Mostly, just know that I am thinking of you as you go through this.

Gila

Anonymous said...

I know my well wishes can't take away a lifetime of pain for you, but I wish it anyway. I'll make sure and give my son an extra hug and hope I never give him a reason hurt the hurt you feel.

Anonymous said...

Michael, bless you.

This is dedicated to another warrior in a different context, but you will find much commonality.

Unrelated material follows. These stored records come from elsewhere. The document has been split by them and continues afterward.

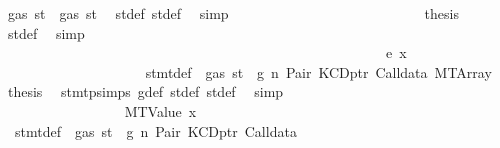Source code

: \begin{isabellebody}
\ {\isachardoublequoteopen}gas\ st{\isacharprime}{\kern0pt}{\isacharprime}{\kern0pt}\ {\isasymle}\ gas\ st{\isacharprime}{\kern0pt}{\isachardoublequoteclose}\ \isamarkupfalse%
\ st{\isacharprime}{\kern0pt}{\isacharunderscore}{\kern0pt}def\ st{\isacharprime}{\kern0pt}{\isacharprime}{\kern0pt}{\isacharunderscore}{\kern0pt}def\ \isamarkupfalse%
\ simp\isanewline
\ \ \ \ \ \ \ \ \ \ \ \ \ \ \ \ \ \ \ \ \ \ \ \ \isamarkupfalse%
\ \isamarkupfalse%
\ {\isacharquery}{\kern0pt}thesis\ \isamarkupfalse%
\ st{\isacharprime}{\kern0pt}{\isacharunderscore}{\kern0pt}def\ \isamarkupfalse%
\ simp\isanewline
\ \ \ \ \ \ \ \ \ \ \ \ \ \ \ \ \ \ \ \ \ \ \isamarkupfalse%
\isanewline
\ \ \ \ \ \ \ \ \ \ \ \ \ \ \ \ \ \ \ \ \isamarkupfalse%
\isanewline
\ \ \ \ \ \ \ \ \ \ \ \ \ \ \ \ \ \ \isamarkupfalse%
\isanewline
\ \ \ \ \ \ \ \ \ \ \ \ \ \ \ \ \isamarkupfalse%
\isanewline
\ \ \ \ \ \ \ \ \ \ \ \ \ \ \ \ \ \ \isamarkupfalse%
\ {\isacharparenleft}{\kern0pt}e\ x{\isacharparenright}{\kern0pt}\isanewline
\ \ \ \ \ \ \ \ \ \ \ \ \ \ \ \ \ \ \isamarkupfalse%
\ {}{\isacharparenleft}{\kern0pt}{}{\isacharparenright}{\kern0pt}\ stmt{\isacharunderscore}{\kern0pt}def\ {\isacharbackquoteopen}{\isasymnot}\ gas\ st\ {\isasymle}\ g{\isacharbackquoteclose}\ n\ Pair\ KCDptr\ Calldata\ MTArray\ \isamarkupfalse%
\ {\isacharquery}{\kern0pt}thesis\ \isamarkupfalse%
\ stmt{\isachardot}{\kern0pt}psimps{\isacharparenleft}{\kern0pt}{}{\isacharparenright}{\kern0pt}\ g{\isacharunderscore}{\kern0pt}def\ st{\isacharprime}{\kern0pt}{\isacharunderscore}{\kern0pt}def\ st{\isacharprime}{\kern0pt}{\isacharprime}{\kern0pt}{\isacharunderscore}{\kern0pt}def\ \isamarkupfalse%
\ simp\isanewline
\ \ \ \ \ \ \ \ \ \ \ \ \ \ \ \ \isamarkupfalse%
\isanewline
\ \ \ \ \ \ \ \ \ \ \ \ \ \ \isamarkupfalse%
\isanewline
\ \ \ \ \ \ \ \ \ \ \ \ \ \ \ \ \isamarkupfalse%
\ {\isacharparenleft}{\kern0pt}MTValue\ x{}{\isacharparenright}{\kern0pt}\isanewline
\ \ \ \ \ \ \ \ \ \ \ \ \ \ \ \ \isamarkupfalse%
\ {}{\isacharparenleft}{\kern0pt}{}{\isacharparenright}{\kern0pt}\ stmt{\isacharunderscore}{\kern0pt}def\ {\isacharbackquoteopen}{\isasymnot}\ gas\ st\ {\isasymle}\ g{\isacharbackquoteclose}\ n\ Pair\ KCDptr\ Calldata\ \isamarkupfalse%

\end{isabellebody}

"It's not for sleeping, the night crown of flowers with zodiac stars.
The night, for one who knows, is for staying awake.
If I were to fall from my elephant's shoulder, and a tusker trampled me,
death in battle would be better for me, than that I, defeated, survive."

(Source : Theragatha, Book 8 of Khuddaka Nikaya, Sona Potiriyaputta Sutta)

- Kyle

Anonymous said...

Sadly, I have been in the same situation as you . My Father just gave up on living also when I was in my early 20's . He had lost both of his legs and could not deal with it anymore. The only thing worse than losing a parent is losing a child - unfortuantely I have also had that in my life.the only advice I can give is have strenth to be there for those that need you.

Anonymous said...

Fair winds and following seas.
My sincerest condolences Michael.

Anonymous said...

Mike:
You might remember me, I served as "Dear Abby" at the USPSA nationals for a few years. Chasing my own demons is the biggest reason I no longer enjoy that duty. I was in and out of the bottle for years before a kindly doctor suggested an anti-depressant, and he changed, and saved, my life.

Speaking from the parental side, I know that I can never give back to my family the years that I wasted. Please believe that, somewhere in his soul, your Dad wishes life were different. He loved you as best he could with the hand he was dealt.

I am not a religious man, but your words will be in my thoughts for a long time. I wish I could do more.

triggerjerk@aol.com

Anonymous said...

Michael, for what it's worth my thoughts are with you.

Anonymous said...

I am 58. I have lost both parents in the past 6 years. I am 20 years into surviving Kidney cancer.
I have heard many words offered in kindness. I have spoken my share.
The "best" I have to offer is that you need not go through this experience alone.

Thank you for sharing your story.

Leonard Borden

Anonymous said...

I also have lost a 24 year beautiful child and my best friend who was also my Dad. GOD also sent his only SON to give us the hope of eternal life to those who believe by faith. I know I will be with my loved ones and friends who believe and and trust Jesus as LORD. May you be given GOD'S peace at this time. God Bless You.

Anonymous said...

miss you brother, see you soon.
you were in our thoughts at mule camp.

Anonymous said...

I'm sorry to hear about your father. I just saw my parents for the first time in 3 years, and for the first time in my life, my parents seem OLD. Not just "you guys are too old to understand what us kids are all about," but "you guys aren't the people I've known my entire life anymore."

It's scary.

I wish your family well.

Unknown said...

My condolences Michael. I just lost my grandfather not too long ago.

Shawn Knight
The Knight Of Light

RedNeckChris said...

POWERFUL... That's the first, second, third and fourth word that came to mind while reading this.
I hope putting this to the written word gave you some comfort. I know it it did ME some good. Bravo!